Heads in some other areas are more upbeat. In Lincolnshire, the overhaul of the children's department has been so complete that there is a new director and three new assistant directors. Yet Barbara Peck, a retired head who now represents local secondary heads for the ASCL, said the reorganisation had engendered greater confidence and self-reliance.

"In the beginning it was difficult for the heads because there was a completely new vision of what services were going to be like," she said. "They felt there was no one there championing the schools. It wasn't clear who was responsible for what, and where to go for help."

That has now changed. Lincolnshire, which was in the vanguard of the movement to give grant-maintained schools freedom to buy services from whomsoever they chose, has seen increasing numbers return to the local- authority fold.

"They have a choice. Some have gone elsewhere, but most are happy with the county's provision," Miss Peck said.

Nobody expected the transition from education departments to children's services to be easy. John Freeman, the joint president of the Association of Directors of Children's Services, described it as an earth-shaking change.

Mr Freeman, the director at Dudley Metropolitan Borough Council, has spent enough time as a science teacher and then a chief education officer to be blunt about teachers' complaints of more distant, inaccessible local authorities.

"We should not be involving ourselves in schools' day-to-day operations," he said. "They should be getting on with the job. The over-supportive relationship of the past has been unwound."

He admits that councils do not have the capacity to deliver the Children's Plan alone - but together with schools, police, and primary care trusts, they can do so.

Mr Freeman expected the plan to present an ambitious and clear focus on prevention and early intervention. "We must ... address problems before they become too difficult.
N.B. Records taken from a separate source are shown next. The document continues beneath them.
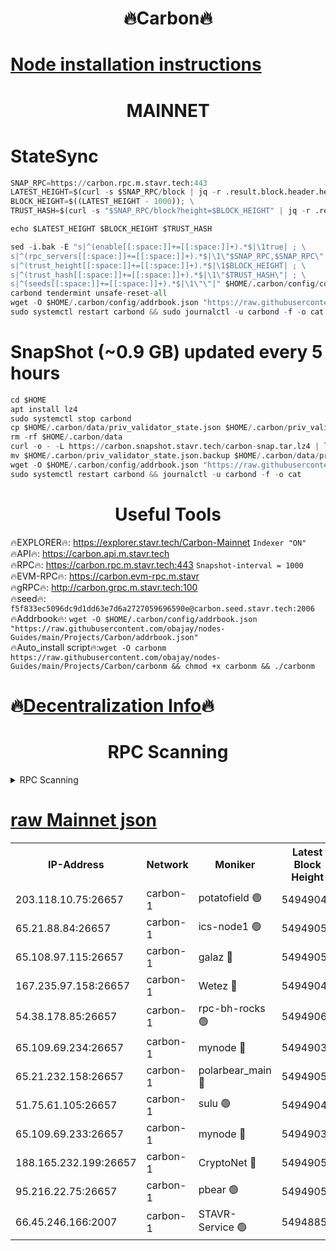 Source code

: <h1 align="center"> 🔥Carbon🔥</h1>

[Node installation instructions](https://github.com/obajay/nodes-Guides/tree/main/Projects/Carbon)
=
<h1 align="center"> MAINNET</h1>

# StateSync
```python
SNAP_RPC=https://carbon.rpc.m.stavr.tech:443
LATEST_HEIGHT=$(curl -s $SNAP_RPC/block | jq -r .result.block.header.height); \
BLOCK_HEIGHT=$((LATEST_HEIGHT - 1000)); \
TRUST_HASH=$(curl -s "$SNAP_RPC/block?height=$BLOCK_HEIGHT" | jq -r .result.block_id.hash)

echo $LATEST_HEIGHT $BLOCK_HEIGHT $TRUST_HASH

sed -i.bak -E "s|^(enable[[:space:]]+=[[:space:]]+).*$|\1true| ; \
s|^(rpc_servers[[:space:]]+=[[:space:]]+).*$|\1\"$SNAP_RPC,$SNAP_RPC\"| ; \
s|^(trust_height[[:space:]]+=[[:space:]]+).*$|\1$BLOCK_HEIGHT| ; \
s|^(trust_hash[[:space:]]+=[[:space:]]+).*$|\1\"$TRUST_HASH\"| ; \
s|^(seeds[[:space:]]+=[[:space:]]+).*$|\1\"\"|" $HOME/.carbon/config/config.toml
carbond tendermint unsafe-reset-all
wget -O $HOME/.carbon/config/addrbook.json "https://raw.githubusercontent.com/obajay/nodes-Guides/main/Projects/Carbon/addrbook.json"
sudo systemctl restart carbond && sudo journalctl -u carbond -f -o cat
```
# SnapShot (~0.9 GB) updated every 5 hours
```python
cd $HOME
apt install lz4
sudo systemctl stop carbond
cp $HOME/.carbon/data/priv_validator_state.json $HOME/.carbon/priv_validator_state.json.backup
rm -rf $HOME/.carbon/data
curl -o - -L https://carbon.snapshot.stavr.tech/carbon-snap.tar.lz4 | lz4 -c -d - | tar -x -C $HOME/.carbon --strip-components 2
mv $HOME/.carbon/priv_validator_state.json.backup $HOME/.carbon/data/priv_validator_state.json
wget -O $HOME/.carbon/config/addrbook.json "https://raw.githubusercontent.com/obajay/nodes-Guides/main/Projects/Carbon/addrbook.json"
sudo systemctl restart carbond && journalctl -u carbond -f -o cat
```

 <h1 align="center"> Useful Tools</h1>

🔥EXPLORER🔥:     https://explorer.stavr.tech/Carbon-Mainnet        `Indexer "ON"` \
🔥API🔥:          https://carbon.api.m.stavr.tech \
🔥RPC🔥:          https://carbon.rpc.m.stavr.tech:443              `Snapshot-interval = 1000` \
🔥EVM-RPC🔥:      https://carbon.evm-rpc.m.stavr \
🔥gRPC🔥:         http://carbon.grpc.m.stavr.tech:100 \
🔥seed🔥:      `f5f833ec5096dc9d1dd63e7d6a2727059696590e@carbon.seed.stavr.tech:2006` \
🔥Addrbook🔥:  `wget -O $HOME/.carbon/config/addrbook.json "https://raw.githubusercontent.com/obajay/nodes-Guides/main/Projects/Carbon/addrbook.json"` \
🔥Auto_install script🔥:`wget -O carbonm https://raw.githubusercontent.com/obajay/nodes-Guides/main/Projects/Carbon/carbonm && chmod +x carbonm && ./carbonm`

🔥[Decentralization Info](https://github.com/obajay/StateSync-snapshots/tree/main/Projects/Carbon/Decentralization)🔥
=
<h1 align="center"> RPC Scanning</h1>

<details>
<summary>RPC Scanning</summary>

<h2 align="center"> We scan nodes in real time every 4 hours. And we provide the final result of RPC endpoints.
We cannot influence the operation of these nodes in any way. </h2>


```python
If Voting Power is higher than 0 --> then the Node is a validator of the network and may be subject to attack and be a potential threat to the chain.
```
```python
We marked such validators with a red symbol
```

</details>

[raw Mainnet json](https://rpc-check.carbonm.stavr.tech/carbonm/rpc-carbonm-result.json)
=


<table><tr><th>IP-Address</th><th>Network</th><th>Moniker</th><th>Latest Block Height</th><th>Earliest Block Height</th><th>Catching Up</th><th>Tx Index</th><th>Voting Power</th><th>Scan Time</th></tr><tr><td>203.118.10.75:26657</td><td>carbon-1</td><td>potatofield 🟢</td><td>54949043</td><td>21164241</td><td>False</td><td>on</td><td>0</td><td>2024-03-16T12:07:35.183450606UTC</td></tr><tr><td>65.21.88.84:26657</td><td>carbon-1</td><td>ics-node1 🟢</td><td>54949052</td><td>21164241</td><td>False</td><td>off</td><td>0</td><td>2024-03-16T12:07:59.343423099UTC</td></tr><tr><td>65.108.97.115:26657</td><td>carbon-1</td><td>galaz 🔴</td><td>54949057</td><td>47374001</td><td>False</td><td>on</td><td>10572701646</td><td>2024-03-16T12:08:07.789506368UTC</td></tr><tr><td>167.235.97.158:26657</td><td>carbon-1</td><td>Wetez 🔴</td><td>54949045</td><td>48067570</td><td>False</td><td>on</td><td>1374097729</td><td>2024-03-16T12:07:41.539668736UTC</td></tr><tr><td>54.38.178.85:26657</td><td>carbon-1</td><td>rpc-bh-rocks 🟢</td><td>54949062</td><td>53130001</td><td>False</td><td>on</td><td>0</td><td>2024-03-16T12:08:20.854546280UTC</td></tr><tr><td>65.109.69.234:26657</td><td>carbon-1</td><td>mynode 🔴</td><td>54949037</td><td>53160001</td><td>False</td><td>off</td><td>12067952887</td><td>2024-03-16T12:07:22.057615971UTC</td></tr><tr><td>65.21.232.158:26657</td><td>carbon-1</td><td>polarbear_main 🔴</td><td>54949058</td><td>54286001</td><td>False</td><td>on</td><td>10532499497</td><td>2024-03-16T12:08:14.480417498UTC</td></tr><tr><td>51.75.61.105:26657</td><td>carbon-1</td><td>sulu 🟢</td><td>54949049</td><td>54542001</td><td>False</td><td>off</td><td>0</td><td>2024-03-16T12:07:50.525194086UTC</td></tr><tr><td>65.109.69.233:26657</td><td>carbon-1</td><td>mynode 🔴</td><td>54949037</td><td>54660001</td><td>False</td><td>off</td><td>8138603782</td><td>2024-03-16T12:07:21.745298292UTC</td></tr><tr><td>188.165.232.199:26657</td><td>carbon-1</td><td>CryptoNet 🔴</td><td>54949058</td><td>54710001</td><td>False</td><td>off</td><td>3508306471</td><td>2024-03-16T12:08:14.166973913UTC</td></tr><tr><td>95.216.22.75:26657</td><td>carbon-1</td><td>pbear 🟢</td><td>54949050</td><td>54930001</td><td>False</td><td>on</td><td>0</td><td>2024-03-16T12:07:54.908046804UTC</td></tr><tr><td>66.45.246.166:2007</td><td>carbon-1</td><td>STAVR-Service 🟢</td><td>54948859</td><td>54940001</td><td>False</td><td>on</td><td>0</td><td>2024-03-16T12:07:50.224083344UTC</td></tr></table>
Schools cannot do that on their own," he said.

What councils must provide

All organisations that provide services or work with young people should:

- have senior managers who are committed to children's and young people's well-being and safety;

- be clear about people's responsibilities to safeguard and promote children's and young people's welfare;

- have effective recruitment and human resources procedures, including checking all new staff and volunteers to make sure they are safe to work with children and young people;

- have procedures for dealing with allegations of abuse against members of staff and volunteers;

- make sure staff get training that helps them do their job well;

- have procedures about how to safeguard and promote the welfare of young people;

- have agreements about working with other organisations.

Source: DCSF

In practice

Director with the personal touch

When Ann Baxter (left) was appointed director of children's services, her lack of education experience meant she had difficulty even talking with heads. One mentioned the SHA to her and she thought he was talking about the Strategic Health Authority, not the Secondary Heads Association. Stockton-on-Tees heads asked: "What does she know?"
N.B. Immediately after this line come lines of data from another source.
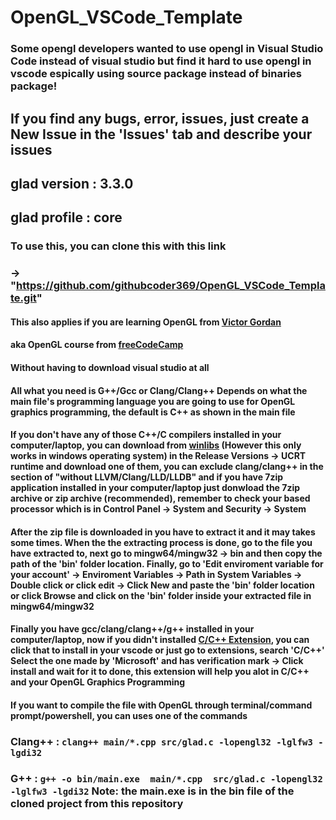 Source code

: # OpenGL_VSCode_Template
### Some opengl developers wanted to use opengl in Visual Studio Code instead of visual studio but find it hard to use opengl in vscode espically using source package instead of binaries package!

## If you find any bugs, error, issues, just create a New Issue in the 'Issues' tab and describe your issues

## glad version : 3.3.0
## glad profile : core

### To use this, you can clone this with this link 
### -> "https://github.com/githubcoder369/OpenGL_VSCode_Template.git"

#### This also applies if you are learning OpenGL from [Victor Gordan](https://github.com/VictorGordan/opengl-tutorials)
#### aka OpenGL course from [freeCodeCamp](https://www.youtube.com/watch?v=45MIykWJ-C4&t=287s)

#### Without having to download visual studio at all

#### All what you need is G++/Gcc or Clang/Clang++  Depends on what the main file's programming language you are going to use for OpenGL graphics programming, the default is C++ as shown in the main file

#### If you don't have any of those C++/C compilers installed in your computer/laptop, you can download from [winlibs](https://winlibs.com/) (However this only works in windows operating system) in the Release Versions -> UCRT runtime and download one of them, you can exclude clang/clang++  in the section of "without LLVM/Clang/LLD/LLDB" and if you have 7zip application installed in your computer/laptop just donwload the 7zip archive or zip archive (recommended), remember to check your based processor which is in Control Panel -> System and Security -> System

#### After the zip file is downloaded in you have to extract it and it may takes some times. When the the extracting process is done, go to the file you have extracted to, next go to mingw64/mingw32 -> bin and then copy the path of the 'bin' folder location. Finally, go to 'Edit enviroment variable for your account' -> Enviroment Variables -> Path in System Variables -> Double click or click edit -> Click New and paste the 'bin' folder location or click Browse and click on the 'bin' folder inside your extracted file in mingw64/mingw32

#### Finally you have gcc/clang/clang++/g++ installed in your computer/laptop, now if you didn't installed [C/C++ Extension](https://marketplace.visualstudio.com/items?itemName=ms-vscode.cpptools), you can click that to install in your vscode or just go to extensions, search 'C/C++' Select the one made by 'Microsoft' and has verification mark -> Click install and wait for it to done, this extension will help you alot in C/C++ and your OpenGL Graphics Programming

#### If you want to compile the file with OpenGL through terminal/command prompt/powershell, you can uses one of the commands
### Clang++ : ```clang++ main/*.cpp src/glad.c -lopengl32 -lglfw3 -lgdi32```
### G++ : ```g++ -o bin/main.exe  main/*.cpp  src/glad.c -lopengl32 -lglfw3 -lgdi32``` Note: the main.exe is in the bin file of the cloned project from this repository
"Heads were understandably suspicious about someone without a background in education," says the one-time social services director. "I was honest about my lack of knowledge and I've learned a lot."

As a former social worker with deprived children, Ms Baxter quickly won the confidence of the sceptical heads. "In-depth understanding of working with children is important," says the 53-year-old. "It would have been just as relevant to have been a teacher or a nurse. In this integrated culture, we're all children's services."
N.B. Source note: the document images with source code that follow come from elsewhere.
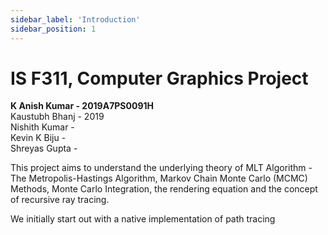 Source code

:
 ```yaml
---
sidebar_label: 'Introduction'
sidebar_position: 1
---
```


# IS F311, Computer Graphics Project
 
**K Anish Kumar   - 2019A7PS0091H**  
Kaustubh Bhanj  - 2019  
Nishith  Kumar  -  
Kevin K Biju    -   
Shreyas Gupta   - 


This project aims to understand the underlying theory of MLT Algorithm - The Metropolis-Hastings Algorithm, Markov Chain Monte Carlo (MCMC) Methods, Monte Carlo Integration, the rendering equation and the concept of recursive ray tracing.

We initially start out with a native implementation of path tracing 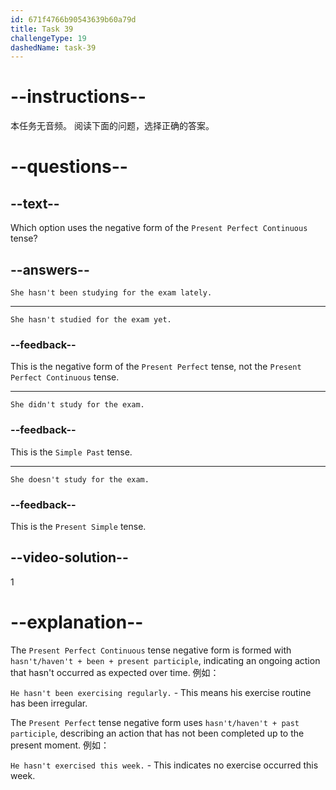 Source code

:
 ```yaml
---
id: 671f4766b90543639b60a79d
title: Task 39
challengeType: 19
dashedName: task-39
---
```


# --instructions--

本任务无音频。 阅读下面的问题，选择正确的答案。

# --questions--

## --text--

Which option uses the negative form of the `Present Perfect Continuous` tense?

## --answers--

`She hasn't been studying for the exam lately.`

---

`She hasn't studied for the exam yet.`

### --feedback--

This is the negative form of the `Present Perfect` tense, not the `Present Perfect Continuous` tense.

---

`She didn't study for the exam.`

### --feedback--

This is the `Simple Past` tense.

---

`She doesn't study for the exam.`

### --feedback--

This is the `Present Simple` tense.

## --video-solution--

1

# --explanation--

The `Present Perfect Continuous` tense negative form is formed with `hasn't/haven't + been + present participle`, indicating an ongoing action that hasn't occurred as expected over time. 例如：

`He hasn't been exercising regularly.` - This means his exercise routine has been irregular.

The `Present Perfect` tense negative form uses `hasn't/haven't + past participle`, describing an action that has not been completed up to the present moment. 例如：

`He hasn't exercised this week.` - This indicates no exercise occurred this week.
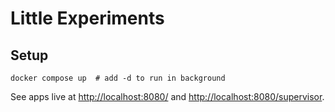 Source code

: # Little Experiments

## Setup

```shell
docker compose up  # add -d to run in background
```

See apps live at [http://localhost:8080/](http://localhost:8080/) and [http://localhost:8080/supervisor](http://localhost:8080/supervisor).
She oversees 4,500 council officials, social workers and teachers in 82 schools. She meets every head individually every year.

From January, she is dividing Stockton into four geographical quadrants, each with integrated education, health and social services. Rather than being passed between different agencies, children and families should be able to explain their circumstances just once, then have their needs met.

John Morgan, head of Conyers School in Stockton, says heads like their regular talks with Ms Baxter. "That personal touch is appreciated," he says. "Her openness and collaboration engenders trust."